One practice standard in the guideline advises physicians to offer adjuvant radiotherapy to patients with adverse pathologic findings at prostatectomy, because studies have shown that this therapy can result in reductions in prostate-specific antigen (PSA) recurrence, local recurrence, and clinical progression. The adverse findings that would warrant this therapy include seminal vesicle invasion, positive surgical margins, or extraprostatic extension.

"The data are overwhelmingly consistent that it [radiotherapy] will improve on tumor control rates, as well as progression-free survival," Dr. Valicenti said, adding that these patients should also experience improved quality of life.

In addition to the above practice standard, the guideline, issued jointly by the American Society for Radiation Oncology (ASTRO) and the American Urological Association (AUA), made the following recommendations:

• Inform patients with localized prostate cancer considering radical prostatectomy about the possibility that the pathologic findings will predict a higher risk of cancer recurrence.

• Advise patients with adverse pathologic findings, including seminal vesicle invasion, positive surgical margins, and extraprostatic extension, that adjuvant radiation therapy compared with radical prostatectomy only reduces the risk of PSA recurrence, local recurrence, and clinical progression of cancer;

• Warn patients that they are a higher risk of developing metastatic prostate cancer or death from the disease if there is a PSA recurrence after surgery;

• Define biochemical recurrence as a detectable or rising PSA value after surgery that is greater than or equal to 0.2 ng/mL with a second confirmatory level greater than or equal to 0.2 ng/mL.

• Consider a restaging evaluation in patients with a PSA recurrence.

• Offer salvage radiation therapy to patients with PSA or local recurrence after radical prostatectomy in whom there is no evidence of distant metastatic disease.

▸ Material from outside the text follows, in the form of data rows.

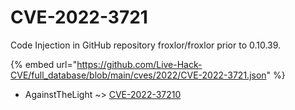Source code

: # CVE-2022-3721

Code Injection in GitHub repository froxlor/froxlor prior to 0.10.39.

{% embed url="https://github.com/Live-Hack-CVE/full_database/blob/main/cves/2022/CVE-2022-3721.json" %}


* AgainstTheLight ~> [CVE-2022-37210](https://www.alice-snow.ru/2022/database/cve-2022-3721/cve-2022-37210-againstthelight)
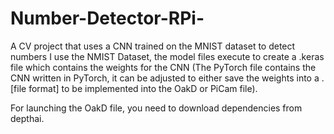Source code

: # Number-Detector-RPi-
A CV project that uses a CNN trained on the MNIST dataset to detect numbers
I use the NMIST Dataset, the model files execute to create a .keras file which contains the weights for the CNN (The PyTorch file contains the CNN written in PyTorch, it can be adjusted to either save the weights into a .[file format] to be implemented into the OakD or PiCam file).


For launching the OakD file, you need to download dependencies from depthai.
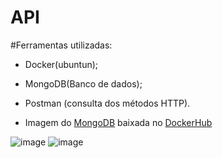 # API

#Ferramentas utilizadas:

- Docker(ubuntun);
- MongoDB(Banco de dados);
- Postman (consulta dos métodos HTTP).

- Imagem do [MongoDB](https://hub.docker.com/_/mongo) baixada no [DockerHub](https://hub.docker.com/)

![image](https://user-images.githubusercontent.com/92878748/195913792-3e0024b7-ddd5-4753-b8a6-81e12a35de2a.png)
![image](https://user-images.githubusercontent.com/92878748/195913927-aafd4d93-b6eb-4a9d-a3f5-c9c9c28dbdc7.png)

• Inform patients that the effectiveness of radiation therapy for PSA recurrence is greatest when given at lower levels of PSA. and

• Inform patients that in addition to the benefits of controlling disease recurrence, radiation therapy could produce possible short- and long-term urinary, bowel, and sexual side effects.

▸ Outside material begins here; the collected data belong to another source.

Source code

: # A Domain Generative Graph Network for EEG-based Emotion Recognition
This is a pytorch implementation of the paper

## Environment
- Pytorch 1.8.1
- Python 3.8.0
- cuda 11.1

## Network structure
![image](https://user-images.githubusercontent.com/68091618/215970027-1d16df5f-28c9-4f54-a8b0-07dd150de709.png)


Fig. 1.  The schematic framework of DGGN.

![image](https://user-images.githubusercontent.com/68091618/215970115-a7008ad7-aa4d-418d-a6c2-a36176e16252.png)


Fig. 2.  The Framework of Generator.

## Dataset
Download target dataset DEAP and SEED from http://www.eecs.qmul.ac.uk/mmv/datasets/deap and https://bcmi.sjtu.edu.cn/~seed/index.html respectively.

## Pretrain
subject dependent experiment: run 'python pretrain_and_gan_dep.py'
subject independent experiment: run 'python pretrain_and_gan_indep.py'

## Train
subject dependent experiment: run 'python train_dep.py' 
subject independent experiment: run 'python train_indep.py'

Before recommending adjuvant or salvage radiotherapy, "look at the patients’ biological information obtained from the radical prostatectomy specimen, and balance that with the overall health status of the patients [and] concerns about certain aspects of quality of life, whether it be sexual activity or urinary function. They also need to balance that with any other medical conditions or previous treatments that would preclude the use of radiation therapy," Dr. Valicenti said.

"The Adjuvant and Salvage Radiotherapy After Prostatectomy: ASTRO/AUA Guideline" is a comprehensive review of 324 research articles on patients with detectable and undetectable PSA levels, toxicity, optimal imaging strategies, and the impact on quality of life to determine the appropriateness of radiation therapy in patients suspected of recurrence. Only studies in which PSA data were provided for at least 75% of patients were included in the guideline. The panel was led by Dr. Valicenti and Dr. Ian M. Thompson of the University of Texas Health Science Center.

The guideline is available at www.redjournal.org and www.auanet.org.

Dr. Valicenti reported no relevant disclosures.